I'll answer very shortly and broadly without even looking at the code since I'm a bit tired today and will later on make it more precise if needed.
As is known, I measure duration it takes for the hammer to pass through the last two sensor points. From that duration one can calculate velocity. The school formula is:
distance = velocity x time
The distance is the escapement length (because you would like to place the second sensor as close as possible to escapement point, in order to have more time for the hammer to reach the last sensor, i.e. the rail), so the formula becomes:
velocity = escapement distance / duration
I remember I found some paper that measured the hammer velocity of a Yamaha Disclavier and the corresponding MIDI velocity and they deduced that:
MIDI velocity = 57.96 + 71.3 * log10(hammer_velocity_ms)
So, it appeared that translation between hammer velocity in m/s
and MIDI velocity 1-127
is a logarithmic one.
This meant that for ever hammer strike I have to do a mathematical division, logarithm, multiplication and addition. That's a lot when you seek performance in a tiny controller which is why I decided to create a precalculated table in memory that would store the corresponding MIDI velocity for every duration. This way I'm not calculating anything in runtime, instead I have a duration in microseconds and lookup the value in the c corresponding array index. This is a bit risky because it can potentially take a lot of memory space but I made some measurements which luckily I keep and I'm copy-pasting them:
Measured duration in microseconds:
12187us -> produces MIDI value of 2 when escapement is 2mm
9140us -> produces MIDI value of 2 when escapement is 1.5mm
6094us -> produces MIDI value of 2 when escapement is 1mm
It meant that even if the escapement is long at 2mm, I'd still have a table with a maximum of 12187 elements which would fit in the Teensy RAM 🙂 However things were not that simple, see below...
By changing the factor in the formula above (71.3) you would map the usable velocity region within the proper range of 127 values, and the addition coefficient (57.96) determines the absolute position of the produced values within the range.
Basically I experimented with Garritan CFX until I found what felt good. The values are in GitHub.

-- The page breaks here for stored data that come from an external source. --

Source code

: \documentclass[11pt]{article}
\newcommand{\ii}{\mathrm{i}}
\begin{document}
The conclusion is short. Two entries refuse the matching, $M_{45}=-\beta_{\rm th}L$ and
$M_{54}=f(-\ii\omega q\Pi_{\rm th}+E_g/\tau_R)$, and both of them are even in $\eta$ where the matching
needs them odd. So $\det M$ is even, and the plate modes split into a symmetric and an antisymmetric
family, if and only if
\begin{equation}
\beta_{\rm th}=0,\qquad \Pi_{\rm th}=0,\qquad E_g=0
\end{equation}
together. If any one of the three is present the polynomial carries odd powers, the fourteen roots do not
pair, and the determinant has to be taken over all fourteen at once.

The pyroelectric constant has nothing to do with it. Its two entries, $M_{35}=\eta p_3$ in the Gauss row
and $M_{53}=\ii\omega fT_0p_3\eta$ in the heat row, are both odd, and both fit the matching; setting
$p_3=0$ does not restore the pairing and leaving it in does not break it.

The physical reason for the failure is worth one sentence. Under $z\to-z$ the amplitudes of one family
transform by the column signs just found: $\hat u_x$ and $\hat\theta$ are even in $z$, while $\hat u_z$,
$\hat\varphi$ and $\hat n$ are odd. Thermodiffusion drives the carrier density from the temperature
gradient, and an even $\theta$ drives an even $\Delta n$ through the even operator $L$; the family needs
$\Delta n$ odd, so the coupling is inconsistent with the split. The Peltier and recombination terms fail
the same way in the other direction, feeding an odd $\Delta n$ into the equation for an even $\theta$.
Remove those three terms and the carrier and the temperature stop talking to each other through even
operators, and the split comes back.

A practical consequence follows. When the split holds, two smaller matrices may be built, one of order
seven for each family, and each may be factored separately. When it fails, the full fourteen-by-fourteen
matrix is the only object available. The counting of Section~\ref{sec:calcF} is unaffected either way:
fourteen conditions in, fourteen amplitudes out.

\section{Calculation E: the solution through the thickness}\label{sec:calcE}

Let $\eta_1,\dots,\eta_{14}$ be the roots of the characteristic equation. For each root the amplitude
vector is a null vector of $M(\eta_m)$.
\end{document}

Now, as I said things were not that simple 🙂 I noticed that with just using that static formula the higher notes would produce unnaturally high velocities. I gave it some thought and finally concluded that that the higher you go, the less heavy the hammer is (at least in my action) and thus it's easier to throw it with a high velocity. However it's also lighter, so the higher velocity is negated by the lower hammer mass (and shorter strings) to produce balanced tone which is why it turned out I had to compensate on a per key basis. Meaning that I had to create a separate array for every hammer. But there's not enough RAM to store 88 tables as the one above, so instead I created groups. Luckily most of the hammers in the left half of the keyboard seemed to work with the same coefficient and could reuse the same table. If I'm not mistaken I ended up with 12 groups.